Required action: Find the word "connection" in the listing. Copy out each line where it occurs.

Records for this exercise:
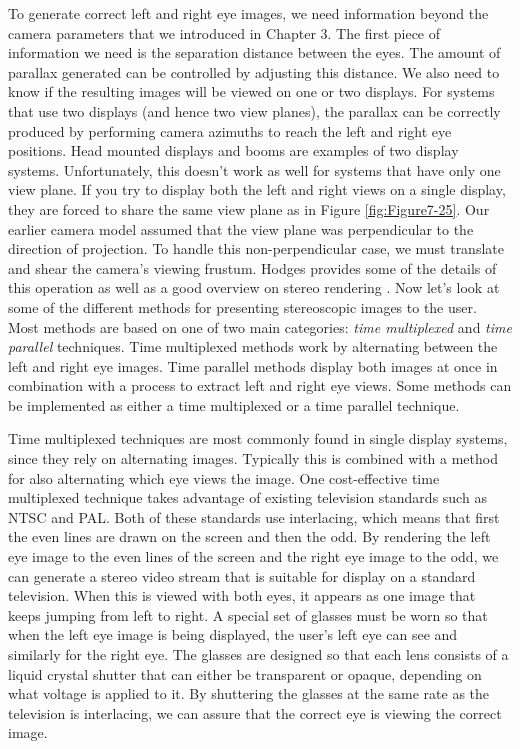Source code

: To generate correct left and right eye images, we need information beyond the camera parameters that we introduced in Chapter 3. The first piece of information we need is the separation distance between the eyes. The amount of parallax generated can be controlled by adjusting this distance. We also need to know if the resulting images will be viewed on one or two displays. For systems that use two displays (and hence two view planes), the parallax can be correctly produced by performing camera azimuths to reach the left and right eye positions. Head mounted displays and booms are examples of two display systems. Unfortunately, this doesn't work as well for systems that have only one view plane. If you try to display both the left and right views on a single display, they are forced to share the same view plane as in Figure \ref{fig:Figure7-25}. Our earlier camera model assumed that the view plane was perpendicular to the direction of projection. To handle this non-perpendicular case, we must translate and shear the camera's viewing frustum. Hodges provides some of the details of this operation as well as a good overview on stereo rendering \cite{Hodges92}.  Now let's look at some of the different methods for presenting stereoscopic images to the user. Most methods are based on one of two main categories: \emph{time multiplexed} and \emph{time parallel} techniques. Time multiplexed methods work by alternating between the left and right eye images. Time parallel methods display both images at once in combination with a process to extract left and right eye views. Some methods can be implemented as either a time multiplexed or a time parallel technique.

Time multiplexed techniques are most commonly found in single display systems, since they rely on alternating images. Typically this is combined with a method for also alternating which eye views the image. One cost-effective time multiplexed technique takes advantage of existing television standards such as NTSC and PAL. Both of these standards use interlacing, which means that first the even lines are drawn on the screen and then the odd. By rendering the left eye image to the even lines of the screen and the right eye image to the odd, we can generate a stereo video stream that is suitable for display on a standard television. When this is viewed with both eyes, it appears as one image that keeps jumping from left to right. A special set of glasses must be worn so that when the left eye image is being displayed, the user's left eye can see and similarly for the right eye. The glasses are designed so that each lens consists of a liquid crystal shutter that can either be transparent or opaque, depending on what voltage is applied to it. By shuttering the glasses at the same rate as the television is interlacing, we can assure that the correct eye is viewing the correct image.

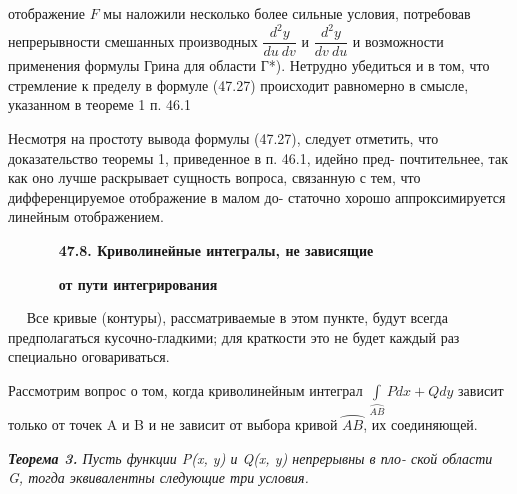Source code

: \documentclass[10pt]{book}
\begin{document}
	
	\noindent отображение $F$ мы наложили несколько более сильные условия,\linebreak
	потребовав непрерывности смешанных производных $\dfrac{d^2y}{du \ dv}$ и $\dfrac{d^2y}{dv \ du}$ и\linebreak
	возможности применения формулы Грина для области {Г*}). Нетрудно \linebreak
	убедиться и в том, что стремление к пределу в формуле (47.27) \linebreak
	происходит равномерно в смысле, указанном в теореме 1 п. 46.1 \par
	
	Несмотря на простоту вывода формулы (47.27), следует отметить, \linebreak
		что доказательство теоремы 1, приведенное в п. 46.1, идейно пред- \linebreak
		почтительнее, так как оно лучше раскрывает сущность вопроса, \linebreak
		связанную с тем, что дифференцируемое отображение в малом до- \linebreak
		статочно хорошо аппроксимируется линейным отображением. \par
	\begin{flushleft}
		{\textbf{$ $ $ $ $ $ $ $ $ $ $ $ $ $ $ $ $ $ $ $\,47.8. Криволинейные интегралы, не зависящие} \par
		 \noindent\textbf{$ $ $ $ $ $ $ $ $ $ $ $ $ $ $ $ $ $ $ $\,от пути интегрирования}}
	\end{flushleft}	

	
	
	$ $ $ $ $ $\,\,\,\,Все кривые (контуры), рассматриваемые в этом пункте,\linebreak
	будут всегда предполагаться кусочно-гладкими; для краткости это\linebreak
	не будет каждый раз специально оговариваться.\par
	
	Рассмотрим вопрос о том, когда криволинейным интеграл \linebreak
	$\int\limits_{\wideparen{AB}} P dx + Q dy$ зависит только от точек A и B и не зависит от выбора \linebreak
	кривой $\wideparen{AB}$, их соединяющей. \par 
	
	\textit{\textbf{Теорема 3.} Пусть функции P(x, y) и Q(x, y) непрерывны в пло-\linebreak 
	ской области G, тогда эквивалентны следующие три условия.} \par
	
\end{document}
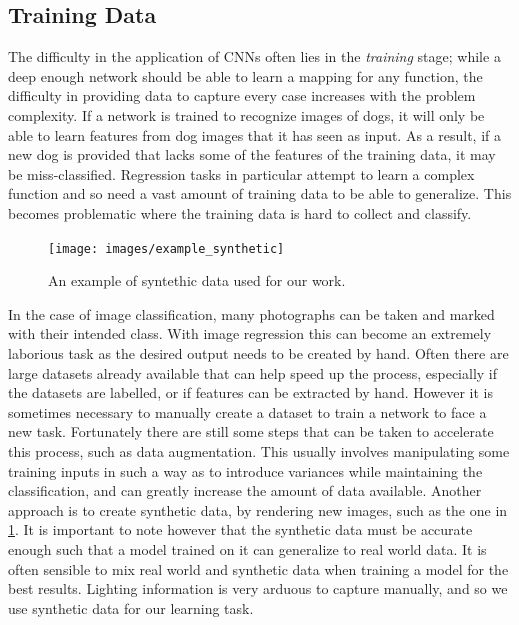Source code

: \documentclass[ %
                    author={Gavin Parker},
                supervisor={Dr. Neill Campbell},
                    degree={MEng},
                     title={Deep Learning for Illumination Estimation from Stereo Images},
                  subtitle={},
                      type={Research},
                      year={2018} ]{dissertation}
\begin{document}
\subsection{Training Data}
The difficulty in the application of CNNs often lies in the \textit{training} stage; while a deep enough network should be able to learn a mapping for any function, the difficulty in providing data to capture every case increases with the problem complexity. If a network is trained to recognize images of dogs, it will only be able to learn features from dog images that it has seen as input. As a result, if a new dog is provided that lacks some of the features of the training data, it may be miss-classified. Regression tasks in particular attempt to learn a complex function and so need a vast amount of training data to be able to generalize. This becomes problematic where the training data is hard to collect and classify.
\begin{figure}
\texttt{[image: images/example\_synthetic]}
\centering
\caption{An example of syntethic data used for our work.}
\label{fig:synth}
\end{figure}
In the case of image classification, many photographs can be taken and marked with their intended class. With image regression this can become an extremely laborious task as the desired output needs to be created by hand. Often there are large datasets already available that can help speed up the process, especially if the datasets are labelled, or if features can be extracted by hand. However it is sometimes necessary to manually create a dataset to train a network to face a new task. Fortunately there are still some steps that can be taken to accelerate this process, such as data augmentation. This usually involves manipulating some training inputs in such a way as to introduce variances while maintaining the classification, and can greatly increase the amount of data available.
Another approach is to create synthetic data, by rendering new images, such as the one in \ref{fig:synth}. It is important to note however that the synthetic data must be accurate enough such that a model trained on it can generalize to real world data. It is often sensible to mix real world and synthetic data when training a model for the best results. Lighting information is very arduous to capture manually, and so we use synthetic data for our learning task.

\end{document}

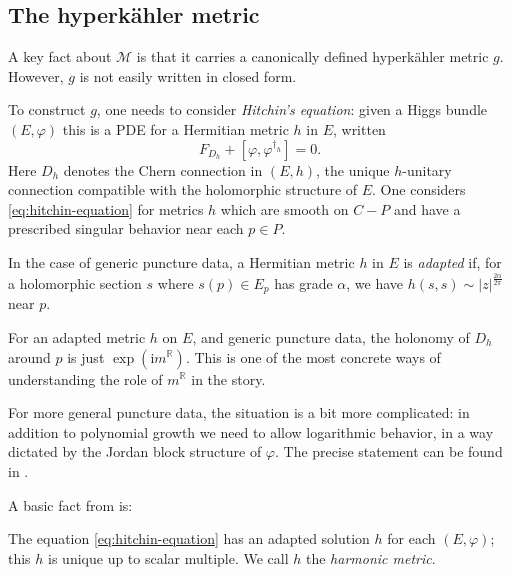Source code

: \documentclass[12pt,letterpaper,reqno]{article}
\numberwithin{equation}{section}
\newcommand{\cM}{\ensuremath{\mathcal M}}
\newcommand{\R}{\ensuremath{\mathbb R}}
\newcommand{\hk}{hyperk\"ahler\xspace}
\newcommand{\I}{{\mathrm i}}
\newcommand{\abs}[1]{\lvert#1\rvert}
\newcommand{\ti}[1]{\textit{#1}}
\begin{document}
\subsection{The \hk metric}

A key fact about $\cM$ is that it carries a canonically
defined \hk metric $g$. However, $g$ is not easily
written in closed form.

To construct $g$, one needs to consider \ti{Hitchin's equation}:
given a Higgs bundle $(E,\varphi)$ this is a PDE
for a Hermitian metric $h$ in $E$, written
\begin{equation} \label{eq:hitchin-equation}
  F_{D_h} + [\varphi, \varphi^{\dagger_h}] = 0.
\end{equation}
Here $D_h$ denotes the Chern connection in $(E,h)$,
the unique $h$-unitary connection compatible with
the holomorphic structure of $E$.
One considers \eqref{eq:hitchin-equation} for
metrics $h$ which are smooth on $C - P$ and
have a prescribed singular behavior near each
$p \in P$.
\begin{defn} 
In the case of generic puncture data, a Hermitian metric $h$
in $E$ is \ti{adapted} if, for a holomorphic section $s$ 
where $s(p) \in E_p$ has grade $\alpha$, we have
$h(s,s) \sim \abs{z}^{\frac{2 \alpha}{2\pi}}$ near $p$.
\end{defn}

\begin{remark}
For an adapted metric $h$ on $E$, and generic puncture data, 
the holonomy of $D_h$ around $p$
is just $\exp(\I m^\R)$. This is one of the most concrete ways
of understanding the role of $m^\R$ in the story.
\end{remark}

For more general puncture data, the situation is a bit 
more complicated: in addition to polynomial growth
we need to allow logarithmic behavior, in a way dictated
by the Jordan block structure of $\varphi$.
The precise statement can be found in \cite{hbnc}.

A basic fact from \cite{hbnc} is:
\begin{thm} \label{thm:hitchin-existence}
The equation \eqref{eq:hitchin-equation} has an
adapted solution $h$ for each $(E,\varphi)$;
this $h$ is unique up to scalar multiple.
We call $h$ the \ti{harmonic metric}.
\end{thm}
\end{document}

Response below:
Here $D_h$ denotes the Chern connection in $(E,h)$,
the unique $h$-unitary connection compatible with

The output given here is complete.